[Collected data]
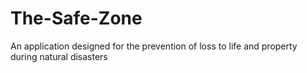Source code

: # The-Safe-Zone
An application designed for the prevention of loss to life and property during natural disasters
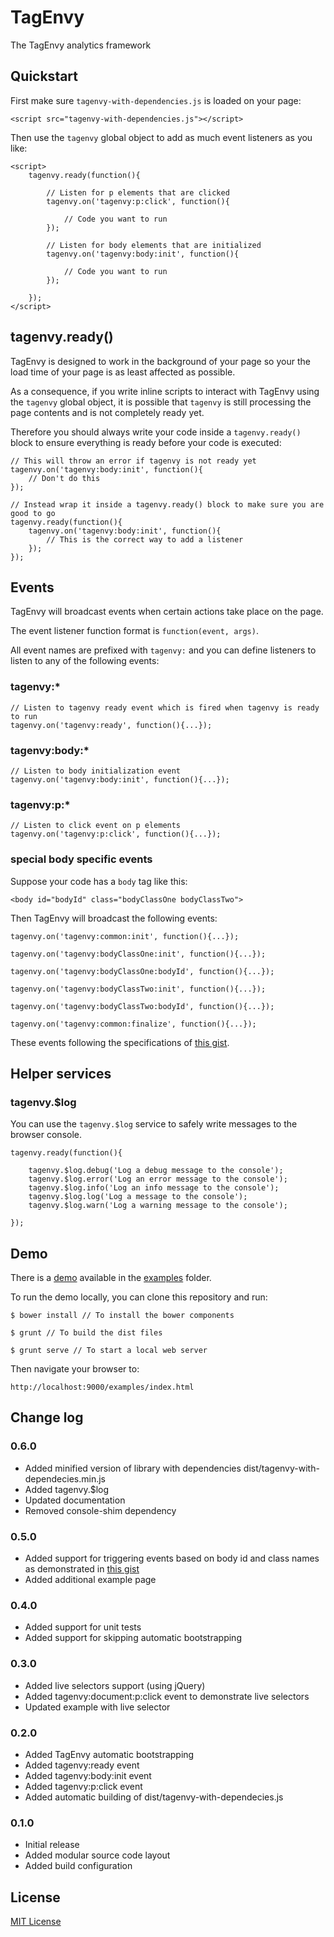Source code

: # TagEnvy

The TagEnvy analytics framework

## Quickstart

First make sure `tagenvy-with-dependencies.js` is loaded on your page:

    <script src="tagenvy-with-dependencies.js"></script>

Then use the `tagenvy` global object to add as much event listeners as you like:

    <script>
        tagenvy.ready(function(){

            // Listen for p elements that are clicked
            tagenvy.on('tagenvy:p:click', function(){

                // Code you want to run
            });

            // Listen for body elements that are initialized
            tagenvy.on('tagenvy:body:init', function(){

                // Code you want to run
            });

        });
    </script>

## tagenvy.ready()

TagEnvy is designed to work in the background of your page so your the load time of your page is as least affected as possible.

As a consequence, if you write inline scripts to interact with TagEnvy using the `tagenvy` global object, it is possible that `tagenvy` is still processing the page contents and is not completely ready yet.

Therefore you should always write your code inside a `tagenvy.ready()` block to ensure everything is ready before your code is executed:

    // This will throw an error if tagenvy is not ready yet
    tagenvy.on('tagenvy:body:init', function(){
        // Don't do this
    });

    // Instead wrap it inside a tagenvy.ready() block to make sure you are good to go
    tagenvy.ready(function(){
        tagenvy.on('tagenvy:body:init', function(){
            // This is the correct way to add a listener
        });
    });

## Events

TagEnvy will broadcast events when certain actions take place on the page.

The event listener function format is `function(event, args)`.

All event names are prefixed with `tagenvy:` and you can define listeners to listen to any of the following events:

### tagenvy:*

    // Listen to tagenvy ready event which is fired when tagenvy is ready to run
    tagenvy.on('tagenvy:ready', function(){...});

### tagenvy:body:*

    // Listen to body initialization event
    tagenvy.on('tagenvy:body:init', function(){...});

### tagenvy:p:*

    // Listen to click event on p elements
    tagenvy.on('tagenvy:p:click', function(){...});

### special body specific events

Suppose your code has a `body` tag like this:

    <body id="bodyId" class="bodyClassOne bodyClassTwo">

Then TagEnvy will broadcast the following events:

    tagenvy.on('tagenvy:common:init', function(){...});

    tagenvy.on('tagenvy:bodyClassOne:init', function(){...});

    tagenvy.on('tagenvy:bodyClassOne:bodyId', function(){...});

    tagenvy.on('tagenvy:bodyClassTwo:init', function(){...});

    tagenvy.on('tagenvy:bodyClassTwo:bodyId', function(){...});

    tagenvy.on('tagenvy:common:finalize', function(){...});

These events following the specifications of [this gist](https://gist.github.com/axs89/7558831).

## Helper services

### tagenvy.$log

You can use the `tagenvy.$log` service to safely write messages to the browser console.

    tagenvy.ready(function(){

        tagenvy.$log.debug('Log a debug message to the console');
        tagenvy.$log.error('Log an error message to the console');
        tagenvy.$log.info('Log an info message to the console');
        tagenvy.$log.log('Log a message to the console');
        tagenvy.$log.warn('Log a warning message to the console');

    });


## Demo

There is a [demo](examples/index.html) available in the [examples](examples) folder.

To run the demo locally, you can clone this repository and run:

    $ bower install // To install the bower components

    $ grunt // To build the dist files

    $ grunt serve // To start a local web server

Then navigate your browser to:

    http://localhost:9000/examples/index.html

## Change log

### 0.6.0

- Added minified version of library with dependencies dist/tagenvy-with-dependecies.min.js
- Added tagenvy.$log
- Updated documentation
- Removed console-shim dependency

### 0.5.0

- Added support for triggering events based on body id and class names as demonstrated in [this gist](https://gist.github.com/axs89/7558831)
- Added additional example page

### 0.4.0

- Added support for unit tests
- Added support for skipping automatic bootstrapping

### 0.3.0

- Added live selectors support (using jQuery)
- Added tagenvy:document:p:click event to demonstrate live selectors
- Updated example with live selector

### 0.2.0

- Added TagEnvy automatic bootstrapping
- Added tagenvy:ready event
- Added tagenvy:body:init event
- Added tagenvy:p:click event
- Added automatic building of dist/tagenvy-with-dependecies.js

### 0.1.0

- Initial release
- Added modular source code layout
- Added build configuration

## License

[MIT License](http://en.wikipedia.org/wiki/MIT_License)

...

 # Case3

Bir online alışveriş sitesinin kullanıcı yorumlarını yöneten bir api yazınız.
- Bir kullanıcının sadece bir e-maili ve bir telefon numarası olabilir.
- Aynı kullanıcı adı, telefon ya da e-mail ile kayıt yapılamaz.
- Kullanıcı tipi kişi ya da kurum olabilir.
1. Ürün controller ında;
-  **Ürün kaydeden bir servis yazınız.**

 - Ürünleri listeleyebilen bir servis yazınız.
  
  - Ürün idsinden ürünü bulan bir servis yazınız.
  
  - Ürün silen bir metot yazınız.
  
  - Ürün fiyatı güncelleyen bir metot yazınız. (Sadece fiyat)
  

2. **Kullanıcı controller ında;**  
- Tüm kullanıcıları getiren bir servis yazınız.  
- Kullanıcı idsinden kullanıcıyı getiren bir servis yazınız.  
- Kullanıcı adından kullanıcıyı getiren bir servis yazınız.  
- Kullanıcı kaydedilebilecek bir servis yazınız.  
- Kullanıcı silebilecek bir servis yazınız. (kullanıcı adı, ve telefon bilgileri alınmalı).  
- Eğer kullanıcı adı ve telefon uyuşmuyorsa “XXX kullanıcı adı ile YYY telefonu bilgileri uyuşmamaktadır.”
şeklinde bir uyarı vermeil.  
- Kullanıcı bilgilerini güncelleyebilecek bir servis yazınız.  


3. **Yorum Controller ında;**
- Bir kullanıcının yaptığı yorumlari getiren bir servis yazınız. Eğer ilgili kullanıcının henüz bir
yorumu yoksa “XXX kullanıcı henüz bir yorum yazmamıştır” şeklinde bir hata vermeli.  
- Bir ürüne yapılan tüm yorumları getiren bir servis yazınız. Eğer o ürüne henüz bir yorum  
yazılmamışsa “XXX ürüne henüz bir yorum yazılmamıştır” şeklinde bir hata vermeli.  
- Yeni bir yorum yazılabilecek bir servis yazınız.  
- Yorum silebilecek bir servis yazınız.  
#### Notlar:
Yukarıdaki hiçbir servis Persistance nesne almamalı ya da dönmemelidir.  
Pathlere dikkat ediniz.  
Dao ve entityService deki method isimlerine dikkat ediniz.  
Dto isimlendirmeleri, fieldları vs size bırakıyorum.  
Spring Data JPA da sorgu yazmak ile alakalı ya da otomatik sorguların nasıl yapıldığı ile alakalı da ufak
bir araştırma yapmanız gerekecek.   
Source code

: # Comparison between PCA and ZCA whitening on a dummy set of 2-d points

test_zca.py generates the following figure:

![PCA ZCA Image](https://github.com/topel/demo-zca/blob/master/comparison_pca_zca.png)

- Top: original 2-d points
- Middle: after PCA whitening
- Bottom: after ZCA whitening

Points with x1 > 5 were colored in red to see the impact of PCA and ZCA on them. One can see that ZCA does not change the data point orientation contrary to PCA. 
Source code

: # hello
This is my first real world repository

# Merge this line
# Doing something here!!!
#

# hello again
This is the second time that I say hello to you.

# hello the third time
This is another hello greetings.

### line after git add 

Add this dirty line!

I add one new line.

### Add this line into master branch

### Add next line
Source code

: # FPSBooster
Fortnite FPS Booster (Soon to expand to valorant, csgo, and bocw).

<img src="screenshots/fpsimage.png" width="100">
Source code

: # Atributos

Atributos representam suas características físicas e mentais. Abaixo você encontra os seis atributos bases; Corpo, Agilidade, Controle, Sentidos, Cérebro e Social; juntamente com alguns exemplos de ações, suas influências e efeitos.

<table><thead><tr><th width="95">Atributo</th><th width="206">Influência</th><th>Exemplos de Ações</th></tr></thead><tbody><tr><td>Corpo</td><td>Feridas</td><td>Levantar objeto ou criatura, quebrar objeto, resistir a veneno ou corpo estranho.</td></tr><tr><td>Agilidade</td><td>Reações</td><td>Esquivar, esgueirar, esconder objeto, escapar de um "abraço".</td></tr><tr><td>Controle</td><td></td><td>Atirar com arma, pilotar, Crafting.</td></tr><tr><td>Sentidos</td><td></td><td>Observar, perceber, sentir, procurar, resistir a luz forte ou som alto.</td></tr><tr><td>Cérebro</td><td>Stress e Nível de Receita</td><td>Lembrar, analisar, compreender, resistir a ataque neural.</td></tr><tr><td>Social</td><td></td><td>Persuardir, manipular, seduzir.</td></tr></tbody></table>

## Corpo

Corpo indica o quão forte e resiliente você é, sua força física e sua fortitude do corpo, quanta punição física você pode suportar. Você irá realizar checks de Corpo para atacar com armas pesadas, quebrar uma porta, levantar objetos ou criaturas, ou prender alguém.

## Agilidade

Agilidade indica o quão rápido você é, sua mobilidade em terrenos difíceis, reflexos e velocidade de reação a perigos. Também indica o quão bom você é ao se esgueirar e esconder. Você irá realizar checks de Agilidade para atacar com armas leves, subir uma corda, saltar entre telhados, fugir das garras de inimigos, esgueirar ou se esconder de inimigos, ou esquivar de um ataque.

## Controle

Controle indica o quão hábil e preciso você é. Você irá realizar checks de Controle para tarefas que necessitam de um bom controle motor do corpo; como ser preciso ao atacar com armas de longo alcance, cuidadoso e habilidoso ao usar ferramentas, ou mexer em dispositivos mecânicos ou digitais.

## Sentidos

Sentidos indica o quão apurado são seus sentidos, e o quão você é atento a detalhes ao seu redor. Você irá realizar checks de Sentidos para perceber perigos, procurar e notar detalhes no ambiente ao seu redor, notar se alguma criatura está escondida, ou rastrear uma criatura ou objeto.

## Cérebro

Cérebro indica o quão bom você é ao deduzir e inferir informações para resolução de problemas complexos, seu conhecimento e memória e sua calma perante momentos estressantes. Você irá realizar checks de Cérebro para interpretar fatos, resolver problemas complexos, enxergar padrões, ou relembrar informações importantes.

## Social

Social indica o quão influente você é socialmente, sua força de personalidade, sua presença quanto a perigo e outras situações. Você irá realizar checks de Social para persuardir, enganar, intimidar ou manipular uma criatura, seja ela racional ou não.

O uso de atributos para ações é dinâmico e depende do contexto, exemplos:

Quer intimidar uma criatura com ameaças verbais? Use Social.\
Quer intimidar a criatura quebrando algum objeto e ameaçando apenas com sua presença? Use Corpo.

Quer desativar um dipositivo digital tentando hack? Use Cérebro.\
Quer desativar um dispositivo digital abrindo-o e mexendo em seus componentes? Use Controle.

◆ **ACTIVITY**
Extract exactly and only the lines above from the line containing "Yukarıdaki hiçbir servis" through the line containing "# hello again", both end lines included.

◆ **SOLUTION FOR THIS PROBLEM**
Yukarıdaki hiçbir servis Persistance nesne almamalı ya da dönmemelidir.  
Pathlere dikkat ediniz.  
Dao ve entityService deki method isimlerine dikkat ediniz.  
Dto isimlendirmeleri, fieldları vs size bırakıyorum.  
Spring Data JPA da sorgu yazmak ile alakalı ya da otomatik sorguların nasıl yapıldığı ile alakalı da ufak
bir araştırma yapmanız gerekecek.   
Source code

: # Comparison between PCA and ZCA whitening on a dummy set of 2-d points

test_zca.py generates the following figure:

![PCA ZCA Image](https://github.com/topel/demo-zca/blob/master/comparison_pca_zca.png)

- Top: original 2-d points
- Middle: after PCA whitening
- Bottom: after ZCA whitening

Points with x1 > 5 were colored in red to see the impact of PCA and ZCA on them. One can see that ZCA does not change the data point orientation contrary to PCA. 
Source code

: # hello
This is my first real world repository

# Merge this line
# Doing something here!!!
#

# hello again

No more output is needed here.